Petitioner John Montenegro Cruz was found guilty of capital murder by an Arizona jury and sentenced to death. Both at trial and on direct appeal, Cruz argued that under Simmons v. South Carolina, 512 U. S. 154, he should have been allowed to inform the jury that a life sentence in Arizona would be without parole. The trial court and Arizona Supreme Court held that Arizona’s capital sentencing scheme did not trigger application of Simmons. After Cruz’s conviction became final, this Court held in Lynch v. Arizona, 578 U. S. 613 (per curiam), that it was fundamental error to conclude that Simmons “did not apply” in Arizona. Id., at 615. Cruz then sought to raise the Simmons issue again in a state postconviction petition under Arizona Rule of Criminal Procedure 32.1(g), which permits a defendant to bring a successive petition if “there has been a significant change in the law that, if applicable to the defendant’s case, would probably overturn the defendant’s judgment or sentence.” The Arizona Supreme Court denied relief after concluding that Lynch was not “a significant change in the law.”

Held: The Arizona Supreme Court’s holding that Lynch was not a significant change in the law is an exceptional case where a state-court judgment rests on such a novel and unforeseeable interpretation of a state-court procedural rule that the decision is not adequate to foreclose review of the federal claim. Pp. 7–14.

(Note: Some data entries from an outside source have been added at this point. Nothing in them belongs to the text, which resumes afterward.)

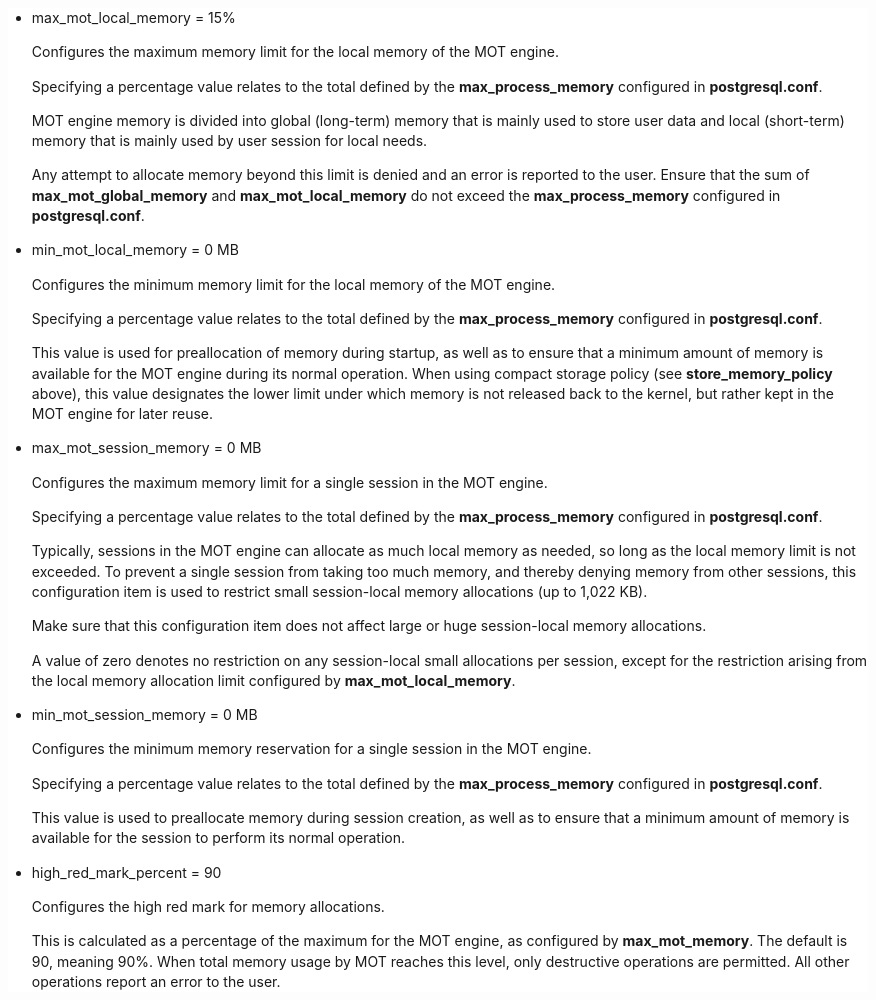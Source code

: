 -   max\_mot\_local\_memory = 15%

    Configures the maximum memory limit for the local memory of the MOT engine.

    Specifying a percentage value relates to the total defined by the  **max\_process\_memory**  configured in  **postgresql.conf**.

    MOT engine memory is divided into global \(long-term\) memory that is mainly used to store user data and local \(short-term\) memory that is mainly used by user session for local needs.

    Any attempt to allocate memory beyond this limit is denied and an error is reported to the user. Ensure that the sum of  **max\_mot\_global\_memory**  and  **max\_mot\_local\_memory**  do not exceed the  **max\_process\_memory**  configured in  **postgresql.conf**.

-   min\_mot\_local\_memory = 0 MB

    Configures the minimum memory limit for the local memory of the MOT engine.

    Specifying a percentage value relates to the total defined by the  **max\_process\_memory**  configured in  **postgresql.conf**.

    This value is used for preallocation of memory during startup, as well as to ensure that a minimum amount of memory is available for the MOT engine during its normal operation. When using compact storage policy \(see  **store\_memory\_policy**  above\), this value designates the lower limit under which memory is not released back to the kernel, but rather kept in the MOT engine for later reuse.

-   max\_mot\_session\_memory = 0 MB

    Configures the maximum memory limit for a single session in the MOT engine.

    Specifying a percentage value relates to the total defined by the  **max\_process\_memory**  configured in  **postgresql.conf**.

    Typically, sessions in the MOT engine can allocate as much local memory as needed, so long as the local memory limit is not exceeded. To prevent a single session from taking too much memory, and thereby denying memory from other sessions, this configuration item is used to restrict small session-local memory allocations \(up to 1,022 KB\).

    Make sure that this configuration item does not affect large or huge session-local memory allocations.

    A value of zero denotes no restriction on any session-local small allocations per session, except for the restriction arising from the local memory allocation limit configured by  **max\_mot\_local\_memory**.

-   min\_mot\_session\_memory = 0 MB

    Configures the minimum memory reservation for a single session in the MOT engine.

    Specifying a percentage value relates to the total defined by the  **max\_process\_memory**  configured in  **postgresql.conf**.

    This value is used to preallocate memory during session creation, as well as to ensure that a minimum amount of memory is available for the session to perform its normal operation.

-   high\_red\_mark\_percent = 90

    Configures the high red mark for memory allocations.

    This is calculated as a percentage of the maximum for the MOT engine, as configured by  **max\_mot\_memory**. The default is 90, meaning 90%. When total memory usage by MOT reaches this level, only destructive operations are permitted. All other operations report an error to the user.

(a) This Court does not decide a question of federal law in a case if the state-court judgment “rests on a state law ground that is independent of the federal question and adequate to support the judgment.” Coleman v. Thompson, 501 U. S. 722, 729. In this case the Court focuses on the requirement of adequacy; whether Arizona’s “state procedural ruling is adequate is itself a question of federal law.” Beard v. Kindler, 558 U. S. 53, 60. A state procedural ruling that is “ ‘firmly established and regularly followed’ ” will ordinarily “be adequate to foreclose review of a federal claim.” Lee v. Kemna, 534 U. S. 362, 376. This case is an exception, however, implicating this Court’s rule that “an unforeseeable and unsupported state-court decision on a question of state procedure does not constitute an adequate ground to preclude this Court’s review of a federal question.” Bouie v. City of Columbia, 378 U. S. 347, 354.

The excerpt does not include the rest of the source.